IceCube, 2013 breakthrough of the year, brings neutrinos to the fore

Buried deep within one and a half miles of dark, clear Antarctic ice lies IceCube. After seven years of construction, the IceCube detector was completed in 2010: one cubic-kilometer of ice instrumented with over 5,000 optical sensors.

Unlike an optical telescope, which looks at photons, IceCube tries to view the sky using high-energy neutrinos that originate from objects and processes such as the sun, dark matter, radioactive decay, cosmic rays and violent galactic events such as exploding stars.

IceCube is therefore a neutrino telescope in that it “[takes] a picture of the sky using neutrinos,” according to Francis Halzen, a University of Wisconsin-Madison professor and principal investigator of IceCube.

Through detecting neutrinos, which are nearly massless and electrically neutral particles, researchers can begin to understand the objects and phenomena by which neutrinos are produced. They also can understand properties of neutrinos, such as how neutrino oscillations may relate to the changing flavors (types) of neutrinos.

IceCube instruments, buried in the ice to shield them from radiation at the Earth’s surface, detect the light emitted by particles that are produced when a neutrino interacts with ice. The resulting nuclear reaction produces secondary particles that give off a blue light called Cherenkov radiation.

Neutrinos travel at nearly the speed of light and typically do not interact with matter or magnetic fields. Because neutrino interactions with matter are rare and produce light of long wavelengths, the South Pole was chosen as the ideal location for the IceCube detector. While most ice contains air bubbles that would distort IceCube’s measurements, the compressed South Pole ice sheet contains few of these bubbles, making the ice there ideal for neutrino detections.

Projects competing with IceCube to detect high-energy neutrinos are located in the deep ocean water of the Mediterranean Sea. Halzen notes that this medium holds several disadvantages over ice, the main one being movement of the water itself.

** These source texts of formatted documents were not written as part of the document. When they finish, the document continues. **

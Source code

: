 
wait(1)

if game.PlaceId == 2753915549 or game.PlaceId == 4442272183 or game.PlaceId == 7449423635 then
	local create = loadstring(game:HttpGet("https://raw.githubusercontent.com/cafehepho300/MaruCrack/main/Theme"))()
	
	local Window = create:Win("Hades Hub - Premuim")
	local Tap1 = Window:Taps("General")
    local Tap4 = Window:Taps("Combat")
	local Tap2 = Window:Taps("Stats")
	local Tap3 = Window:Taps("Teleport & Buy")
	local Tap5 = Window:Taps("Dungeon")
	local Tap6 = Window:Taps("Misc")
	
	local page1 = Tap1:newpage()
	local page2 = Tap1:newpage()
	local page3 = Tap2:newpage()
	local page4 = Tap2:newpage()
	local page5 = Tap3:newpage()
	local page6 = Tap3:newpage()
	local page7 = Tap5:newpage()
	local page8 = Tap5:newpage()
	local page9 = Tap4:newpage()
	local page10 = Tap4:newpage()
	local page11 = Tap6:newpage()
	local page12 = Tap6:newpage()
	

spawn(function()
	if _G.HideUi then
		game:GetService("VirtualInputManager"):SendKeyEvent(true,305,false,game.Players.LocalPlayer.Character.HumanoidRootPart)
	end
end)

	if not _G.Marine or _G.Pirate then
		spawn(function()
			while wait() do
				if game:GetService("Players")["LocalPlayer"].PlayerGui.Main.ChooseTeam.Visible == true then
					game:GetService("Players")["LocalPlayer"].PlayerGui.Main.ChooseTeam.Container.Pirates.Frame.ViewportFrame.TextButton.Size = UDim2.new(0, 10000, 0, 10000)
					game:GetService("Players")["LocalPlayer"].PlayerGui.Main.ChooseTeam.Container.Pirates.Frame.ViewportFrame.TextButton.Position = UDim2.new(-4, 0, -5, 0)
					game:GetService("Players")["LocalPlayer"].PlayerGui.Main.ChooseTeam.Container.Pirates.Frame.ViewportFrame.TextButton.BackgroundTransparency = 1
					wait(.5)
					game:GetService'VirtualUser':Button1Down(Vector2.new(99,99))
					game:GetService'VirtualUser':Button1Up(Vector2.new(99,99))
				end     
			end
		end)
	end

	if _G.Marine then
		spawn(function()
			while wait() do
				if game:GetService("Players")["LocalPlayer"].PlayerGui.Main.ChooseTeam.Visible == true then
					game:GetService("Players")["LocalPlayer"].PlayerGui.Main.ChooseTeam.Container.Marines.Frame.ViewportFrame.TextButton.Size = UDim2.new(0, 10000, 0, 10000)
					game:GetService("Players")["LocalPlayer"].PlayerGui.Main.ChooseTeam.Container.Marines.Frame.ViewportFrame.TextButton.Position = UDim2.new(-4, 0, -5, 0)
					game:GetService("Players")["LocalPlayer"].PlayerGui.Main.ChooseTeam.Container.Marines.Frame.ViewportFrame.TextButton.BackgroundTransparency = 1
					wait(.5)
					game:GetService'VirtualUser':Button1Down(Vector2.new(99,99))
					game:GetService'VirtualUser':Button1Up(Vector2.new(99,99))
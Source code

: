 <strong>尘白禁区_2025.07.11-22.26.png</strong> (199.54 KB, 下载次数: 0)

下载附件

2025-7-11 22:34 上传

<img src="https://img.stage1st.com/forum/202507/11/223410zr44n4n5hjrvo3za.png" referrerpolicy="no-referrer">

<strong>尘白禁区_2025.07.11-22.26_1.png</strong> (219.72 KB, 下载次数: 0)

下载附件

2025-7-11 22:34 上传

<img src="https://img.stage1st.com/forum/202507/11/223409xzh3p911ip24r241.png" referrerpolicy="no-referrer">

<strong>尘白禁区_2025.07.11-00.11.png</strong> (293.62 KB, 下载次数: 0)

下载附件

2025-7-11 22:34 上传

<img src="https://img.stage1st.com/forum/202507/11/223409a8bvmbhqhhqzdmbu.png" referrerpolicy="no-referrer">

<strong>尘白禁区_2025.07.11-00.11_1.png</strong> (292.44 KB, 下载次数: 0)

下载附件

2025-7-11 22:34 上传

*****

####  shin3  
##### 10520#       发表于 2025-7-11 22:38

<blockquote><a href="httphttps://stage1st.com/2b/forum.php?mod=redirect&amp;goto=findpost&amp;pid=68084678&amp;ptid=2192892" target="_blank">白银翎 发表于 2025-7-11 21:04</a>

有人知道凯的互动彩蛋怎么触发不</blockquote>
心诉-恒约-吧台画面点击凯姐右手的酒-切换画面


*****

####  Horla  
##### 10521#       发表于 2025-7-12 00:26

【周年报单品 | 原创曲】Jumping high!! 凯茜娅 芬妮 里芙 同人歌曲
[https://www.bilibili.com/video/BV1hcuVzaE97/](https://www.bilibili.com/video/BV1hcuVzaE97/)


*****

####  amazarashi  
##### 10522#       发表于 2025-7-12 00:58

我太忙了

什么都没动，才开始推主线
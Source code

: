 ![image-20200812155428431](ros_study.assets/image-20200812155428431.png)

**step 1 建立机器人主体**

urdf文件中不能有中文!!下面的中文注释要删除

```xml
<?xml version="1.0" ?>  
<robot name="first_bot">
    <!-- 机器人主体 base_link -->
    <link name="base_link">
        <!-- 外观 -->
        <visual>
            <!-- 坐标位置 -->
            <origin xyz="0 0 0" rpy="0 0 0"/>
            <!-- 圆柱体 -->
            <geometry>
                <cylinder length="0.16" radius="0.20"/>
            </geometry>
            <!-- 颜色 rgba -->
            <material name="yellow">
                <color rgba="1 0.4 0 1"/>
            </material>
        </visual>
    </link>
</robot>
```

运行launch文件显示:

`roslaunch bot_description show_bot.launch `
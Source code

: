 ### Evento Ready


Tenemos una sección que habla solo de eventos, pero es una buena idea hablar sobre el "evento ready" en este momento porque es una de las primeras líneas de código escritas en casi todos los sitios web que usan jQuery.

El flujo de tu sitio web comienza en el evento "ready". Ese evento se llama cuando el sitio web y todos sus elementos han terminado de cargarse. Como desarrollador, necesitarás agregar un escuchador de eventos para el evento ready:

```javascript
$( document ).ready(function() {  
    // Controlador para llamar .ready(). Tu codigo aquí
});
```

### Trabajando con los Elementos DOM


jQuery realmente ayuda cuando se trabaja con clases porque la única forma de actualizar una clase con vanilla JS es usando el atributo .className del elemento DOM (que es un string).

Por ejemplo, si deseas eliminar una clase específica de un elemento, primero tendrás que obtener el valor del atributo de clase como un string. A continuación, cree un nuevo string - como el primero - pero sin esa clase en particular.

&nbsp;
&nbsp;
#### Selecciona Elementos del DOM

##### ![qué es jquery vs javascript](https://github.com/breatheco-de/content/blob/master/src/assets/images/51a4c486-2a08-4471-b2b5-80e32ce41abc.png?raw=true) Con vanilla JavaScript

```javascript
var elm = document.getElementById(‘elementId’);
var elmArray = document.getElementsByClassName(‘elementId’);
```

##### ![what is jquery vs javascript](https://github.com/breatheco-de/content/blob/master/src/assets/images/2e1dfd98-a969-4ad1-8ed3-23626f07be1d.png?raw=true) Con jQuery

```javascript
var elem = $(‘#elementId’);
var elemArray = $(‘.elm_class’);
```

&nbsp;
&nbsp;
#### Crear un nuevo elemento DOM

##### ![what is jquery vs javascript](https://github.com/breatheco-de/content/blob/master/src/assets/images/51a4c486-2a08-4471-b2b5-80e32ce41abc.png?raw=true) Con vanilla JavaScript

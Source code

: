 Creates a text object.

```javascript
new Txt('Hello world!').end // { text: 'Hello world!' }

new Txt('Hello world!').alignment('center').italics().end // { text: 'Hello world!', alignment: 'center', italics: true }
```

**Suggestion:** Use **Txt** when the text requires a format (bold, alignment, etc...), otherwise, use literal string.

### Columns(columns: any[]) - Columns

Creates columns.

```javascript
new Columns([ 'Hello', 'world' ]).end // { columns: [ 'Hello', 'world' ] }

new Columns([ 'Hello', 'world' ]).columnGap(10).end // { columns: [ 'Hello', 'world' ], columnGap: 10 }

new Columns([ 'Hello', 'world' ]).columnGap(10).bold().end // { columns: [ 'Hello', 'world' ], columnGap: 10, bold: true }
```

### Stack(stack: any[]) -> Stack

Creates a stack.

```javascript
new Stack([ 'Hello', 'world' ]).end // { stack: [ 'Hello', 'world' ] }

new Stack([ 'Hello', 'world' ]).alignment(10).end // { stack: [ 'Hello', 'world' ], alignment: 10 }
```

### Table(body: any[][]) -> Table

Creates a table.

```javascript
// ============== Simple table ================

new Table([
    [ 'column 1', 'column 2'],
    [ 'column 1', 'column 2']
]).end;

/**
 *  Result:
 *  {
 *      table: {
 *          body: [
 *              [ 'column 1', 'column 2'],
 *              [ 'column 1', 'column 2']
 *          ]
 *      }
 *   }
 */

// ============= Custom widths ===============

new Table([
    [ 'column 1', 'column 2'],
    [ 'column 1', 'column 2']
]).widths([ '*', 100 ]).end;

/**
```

The advantages of IceCube are clear. “History has shown the importance of our choice—we got there first,” Halzen said.

IceCube was awarded the 2013 Breakthrough of the Year award by Physics World for their discovery of 28 extremely high-energy neutrinos.

UW-Madison also received the award in 2012 for the discovery of the Higgs boson.

Receiving the award “was a total surprise,” Halzen said. “You do not do this type of highly risky research if fame or a better career is on your mind…The biggest surprise [was that we ended up] doing the science described in the proposals written 15 years ago.”

The IceCube collaboration published data and statistical methods on their discovery of 28 high-energy neutrinos in the November 2013 issue of Science. These data show the first observations of cosmic neutrinos rather than simply neutrinos of atmospheric origin.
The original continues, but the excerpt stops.